O novo Governo Federal vai ter também que reorganizar a área de assistência social, assim como a de segurança pública. O Brasil segue como o país que mais mata pessoas LGBTQIA+ no mundo: houve aumento de 8% das mortes violentas em 2021 (300 casos), uma morte a cada 29 horas e,  no geral, a violência policial nos centros urbanos mais pobres e os conflitos no campo se intensificaram: o crescimento nos assassinatos nas áreas rurais foi de 1.100%, a maioria ligados à terra.

No meio dessas disputas, outro desafio em paralelo é de enfrentar o avanço do agronegócio predatório, que tem causado ameaças ao meio-ambiente e para o acesso a alimentos.
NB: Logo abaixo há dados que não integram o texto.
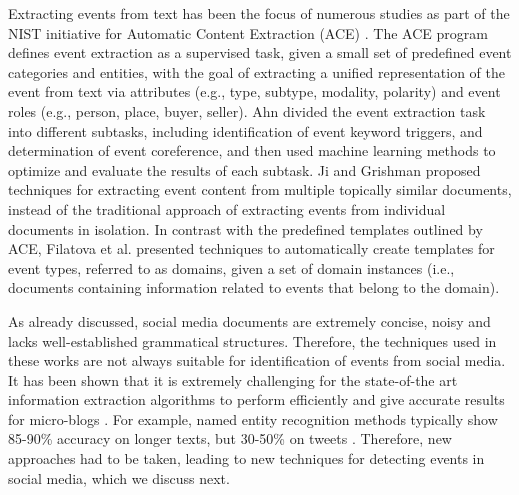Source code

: Extracting events from text has been the focus of numerous studies as part of the NIST initiative for Automatic Content Extraction (ACE) \cite{ahn2006stages,ji2008refining}. The ACE program defines event extraction as a supervised task, given a small set of predefined event categories and entities, with the goal of extracting a unified representation of the event from text
via attributes (e.g., type, subtype, modality, polarity) and event roles (e.g., person, place, buyer, seller). Ahn \cite{ahn2006stages} divided the event extraction task into different subtasks, including identification of event keyword triggers, and determination of event
coreference, and then used machine learning methods to optimize and evaluate the results of each subtask. Ji and Grishman \cite{ji2008refining} proposed techniques for extracting event content from multiple topically similar documents, instead of the traditional approach of extracting events from individual documents in isolation. In contrast with the predefined templates outlined by ACE, Filatova et al. \cite{filatova2006automatic} presented techniques to automatically create templates for event types, referred to as domains, given a set of domain instances (i.e., documents containing information related to events that belong to the domain). 

As already discussed, social media documents are extremely concise, noisy and lacks well-established grammatical structures. Therefore, the techniques used in these works are not always suitable for identification of events from social media.  It has been shown that it is extremely challenging for the state-of-the art information extraction algorithms to perform efficiently and give accurate results for micro-blogs \cite{derczynski2013microblog}. For example, named entity recognition methods typically show 85-90\% accuracy on longer texts, but 30-50\% on tweets \cite{ritter2011named}. Therefore, new approaches had to be taken, leading to new techniques for detecting events in social media, which we discuss next.


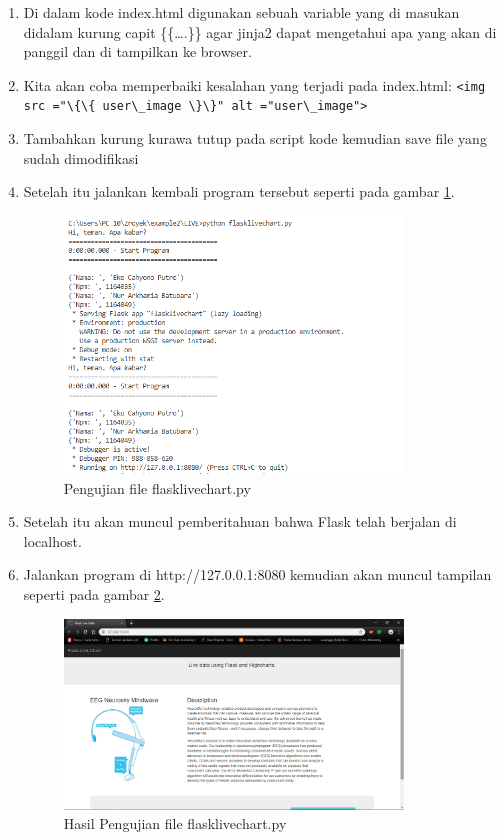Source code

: \begin{enumerate}
\item Di dalam kode index.html digunakan sebuah variable yang di masukan didalam kurung capit \{\{….\}\} agar jinja2 dapat mengetahui apa yang akan di panggil dan di tampilkan ke browser.
\item Kita akan coba memperbaiki kesalahan yang terjadi pada index.html:
\verb|<img src ="\{\{ user\_image \}\}" alt ="user\_image">|
\item Tambahkan kurung kurawa tutup pada script kode kemudian save file yang sudah dimodifikasi
\item Setelah itu jalankan kembali program tersebut seperti pada gambar \ref{fig:ujif}.
\begin{figure}[!htbp]
	\centerline{\includegraphics[width=0.85\textwidth]{figures/13/ujif.PNG}}
	\caption{Pengujian file flasklivechart.py}
	\label{fig:ujif}
\end{figure}

\item Setelah itu akan muncul pemberitahuan bahwa Flask telah berjalan di localhost.
\item Jalankan program di http://127.0.0.1:8080 kemudian akan muncul tampilan seperti pada gambar \ref{fig:huji}.
\begin{figure}[!htbp]
	\centerline{\includegraphics[width=0.85\textwidth]{figures/13/huji.PNG}}
	\caption{Hasil Pengujian file flasklivechart.py}
	\label{fig:huji}
\end{figure}


\end{enumerate}
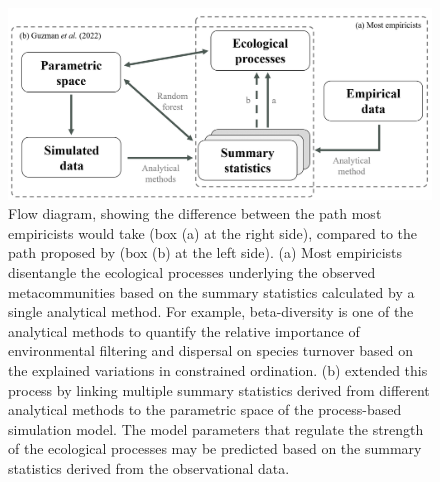 \begin{figure}
	\centering
	\includegraphics[width=\linewidth]{./figures/ppt/framework.png}
	\caption[Difference between the path most empiricists would take with the path proposed by \citet{guzman2022accounting}.]{\small
		Flow diagram, showing the difference between the path most empiricists would take (box (a) at the right side), compared to the path proposed by \citet{guzman2022accounting} (box (b) at the left side). (a) Most empiricists disentangle the ecological processes underlying the observed metacommunities based on the summary statistics calculated by a single analytical method. For example, beta-diversity is one of the analytical methods to quantify the relative importance of environmental filtering and dispersal on species turnover based on the explained variations in constrained ordination. (b) \citet{guzman2022accounting} extended this process by linking multiple summary statistics derived from different analytical methods to the parametric space of the process-based simulation model. The model parameters that regulate the strength of the ecological processes may be predicted based on the summary statistics derived from the observational data.}
	\label{fig:framework}
\end{figure}

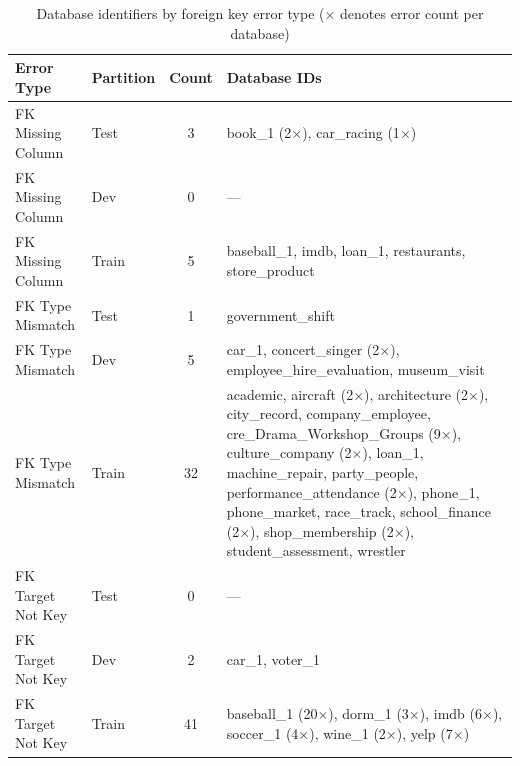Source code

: \documentclass[print]{einformatica}
\begin{document}
\begin{table}[H]
    \caption{Database identifiers by foreign key error type ($\times$ denotes error count per database)}
    \label{tab:schema_dbs_by_error}
    \centering
    \footnotesize
    \begin{tabular}{llcp{}}
        \toprule
        \textbf{Error Type} & \textbf{Partition} & \textbf{Count} & \textbf{Database IDs} \\
        \midrule
        FK Missing Column & Test & 3 & book\_1 (2$\times$), car\_racing (1$\times$) \\
        FK Missing Column & Dev & 0 & --- \\
        FK Missing Column & Train & 5 & baseball\_1, imdb, loan\_1, restaurants, store\_product \\
        \midrule
        FK Type Mismatch & Test & 1 & government\_shift \\
        FK Type Mismatch & Dev & 5 & car\_1, concert\_singer (2$\times$), employee\_hire\_evaluation, museum\_visit \\
        FK Type Mismatch & Train & 32 & academic, aircraft (2$\times$), architecture (2$\times$), city\_record, company\_employee, cre\_Drama\_Workshop\_Groups (9$\times$), culture\_company (2$\times$), loan\_1, machine\_repair, party\_people, performance\_attendance (2$\times$), phone\_1, phone\_market, race\_track, school\_finance (2$\times$), shop\_membership (2$\times$), student\_assessment, wrestler \\
        \midrule
        FK Target Not Key & Test & 0 & --- \\
        FK Target Not Key & Dev & 2 & car\_1, voter\_1 \\
        FK Target Not Key & Train & 41 & baseball\_1 (20$\times$), dorm\_1 (3$\times$), imdb (6$\times$), soccer\_1 (4$\times$), wine\_1 (2$\times$), yelp (7$\times$) \\
        \bottomrule
    \end{tabular}
\end{table}
\end{document}

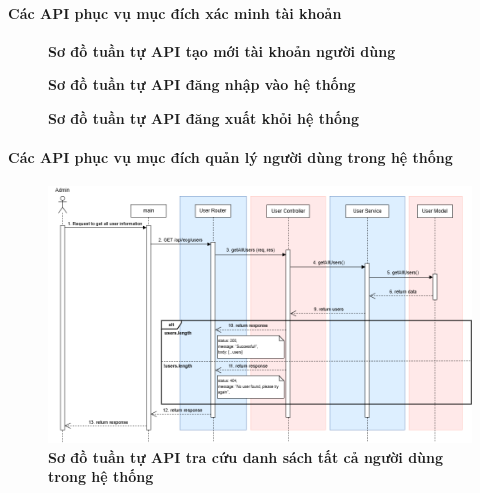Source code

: \paragraph{Các API phục vụ mục đích xác minh tài khoản}
\mbox{}

\begin{figure}[H]
	\centering
	\caption[Sơ đồ tuần tự API tạo mới tài khoản người dùng]{\bfseries \fontsize{12pt}{0pt}\selectfont Sơ đồ tuần tự API tạo mới tài khoản người dùng}
	\label{sequence_diagram_create_account}
\end{figure}

\begin{figure}[H]
	\centering
	\caption[Sơ đồ tuần tự API đăng nhập vào hệ thống]{\bfseries \fontsize{12pt}{0pt}\selectfont Sơ đồ tuần tự API đăng nhập vào hệ thống}
	\label{sequence_diagram_login}
\end{figure}

\begin{figure}[H]
	\centering
	\caption[Sơ đồ tuần tự API đăng xuất khỏi hệ thống]{\bfseries \fontsize{12pt}{0pt}\selectfont Sơ đồ tuần tự API đăng xuất khỏi hệ thống}
	\label{sequence_diagram_logout}
\end{figure}

\paragraph{Các API phục vụ mục đích quản lý người dùng trong hệ thống}
\mbox{}
\begin{figure}[H]
	\centering
	\includegraphics[width=16cm]{Images/api_sequence/user/getAllUsers.drawio.png}
	\caption[Sơ đồ tuần tự API tra cứu danh sách tất cả người dùng trong hệ thống]{\bfseries \fontsize{12pt}{0pt}\selectfont Sơ đồ tuần tự API tra cứu danh sách tất cả người dùng trong hệ thống}
	\label{sequence_diagram_get_all_users}
\end{figure}

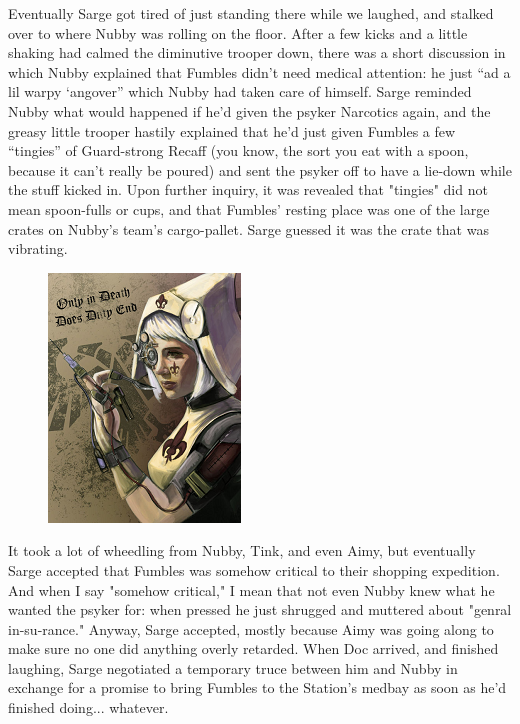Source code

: Eventually Sarge got tired of just standing there while we laughed, and stalked over to where Nubby was rolling on the floor. 
After a few kicks and a little shaking had calmed the diminutive trooper down, there was a short discussion in which Nubby explained that Fumbles didn’t need medical attention: 
he just “ad a lil warpy ‘angover” which Nubby had taken care of himself. 
Sarge reminded Nubby what would happened if he’d given the psyker Narcotics again, and the greasy little trooper hastily explained that he’d just given Fumbles a few “tingies” of Guard-strong Recaff (you know, the sort you eat with a spoon, because it can't really be poured) and sent the psyker off to have a lie-down while the stuff kicked in. 
Upon further inquiry, it was revealed that "tingies" did not mean spoon-fulls or cups, and that Fumbles' resting place was one of the large crates on Nubby's team's cargo-pallet. 
Sarge guessed it was the crate that was vibrating.

\begin{figure}
	\begin{center}
		\includegraphics[width=\figwidth]{pics/14/6.png}
	\end{center}
\end{figure}
It took a lot of wheedling from Nubby, Tink, and even Aimy, but eventually Sarge accepted that Fumbles was somehow critical to their shopping expedition. 
And when I say "somehow critical," I mean that not even Nubby knew what he wanted the psyker for: 
when pressed he just shrugged and muttered about "genral in-su-rance." Anyway, Sarge accepted, mostly because Aimy was going along to make sure no one did anything overly retarded. 
When Doc arrived, and finished laughing, Sarge negotiated a temporary truce between him and Nubby in exchange for a promise to bring Fumbles to the Station's medbay as soon as he'd finished doing... 
whatever.

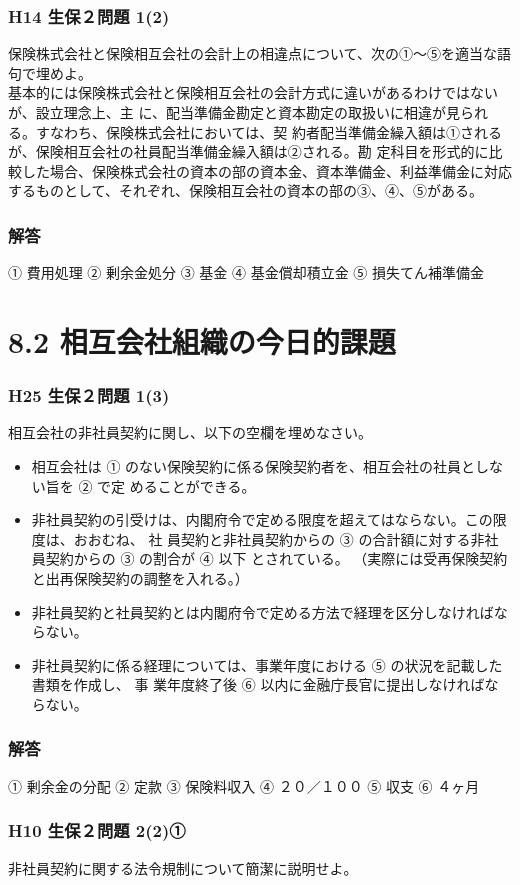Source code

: \documentclass[report,gutter=10mm,fore-edge=10mm,uplatex,dvipdfmx]{jlreq}
\begin{document}
\subsubsection{H14 生保２問題 1(2)}
保険株式会社と保険相互会社の会計上の相違点について、次の①～⑤を適当な語句で埋めよ。\\
基本的には保険株式会社と保険相互会社の会計方式に違いがあるわけではないが、設立理念上、主
に、配当準備金勘定と資本勘定の取扱いに相違が見られる。すなわち、保険株式会社においては、契
約者配当準備金繰入額は①されるが、保険相互会社の社員配当準備金繰入額は②される。勘
定科目を形式的に比較した場合、保険株式会社の資本の部の資本金、資本準備金、利益準備金に対応
するものとして、それぞれ、保険相互会社の資本の部の③、④、⑤がある。
\subsubsection{解答}
① 費用処理 
② 剰余金処分 
③ 基金 
④ 基金償却積立金 
⑤ 損失てん補準備金 
\section{8.2 相互会社組織の今日的課題}
\subsubsection{H25 生保２問題 1(3)}
相互会社の非社員契約に関し、以下の空欄を埋めなさい。
\begin{itemize}
 \item 相互会社は ① のない保険契約に係る保険契約者を、相互会社の社員としない旨を
 ② で定 めることができる。
 \item  非社員契約の引受けは、内閣府令で定める限度を超えてはならない。この限度は、おおむね、
社 員契約と非社員契約からの ③
 の合計額に対する非社員契約からの ③ の割合が ④ 以下 とされている。
 （実際には受再保険契約と出再保険契約の調整を入れる。）
 \item  非社員契約と社員契約とは内閣府令で定める方法で経理を区分しなければならない。
 \item  非社員契約に係る経理については、事業年度における ⑤ の状況を記載した書類を作成し、
事 業年度終了後 ⑥ 以内に金融庁長官に提出しなければならない。
\end{itemize}
\subsubsection{解答}
① 剰余金の分配 ② 定款 ③ 保険料収入 ④ ２０／１００ ⑤ 収支 ⑥ ４ヶ月
\subsubsection{H10 生保２問題 2(2)①}
非社員契約に関する法令規制について簡潔に説明せよ。
\end{document}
Seu lobby fez com que em 2021 o Brasil aprovasse o uso de 562 agrotóxicos de alta toxicidade, vários banidos dos EUA e da União Europeia. Esse foi maior volume de liberação desde o ano 2000.

Do novo governo também se espera um controle do armamento em curso e do desmatamento, que cresceram em todo o país, ambos liderados por grupos criminosos organizados no país.

Na Amazônia, por exemplo, desde 2019 o desmatamento cresceu 60% e com ações do governo Bolsonaro para interromper políticas ambientais e desmantelar as estruturas institucionais, o corte no orçamento para o Ministério do Meio Ambiente foi de R$ 35 milhões, sendo que em 2021 só 41% dos recursos para fiscalização ambiental foram usados – há muito a ser feito e ainda que tenhamos um novo presidente humano – e não um super men – também há soluções.

Recolocar o Brasil de volta no caminho do desenvolvimento sustentável não será tarefa fácil,  mas esse momento ainda não chegou. Até 31 de dezembro muito ainda pode acontecer. A luz de alerta continua acessa. E a comunidade internacional precisa continuar mobilizada porque os conflitos e tensões não acabaram com as eleições.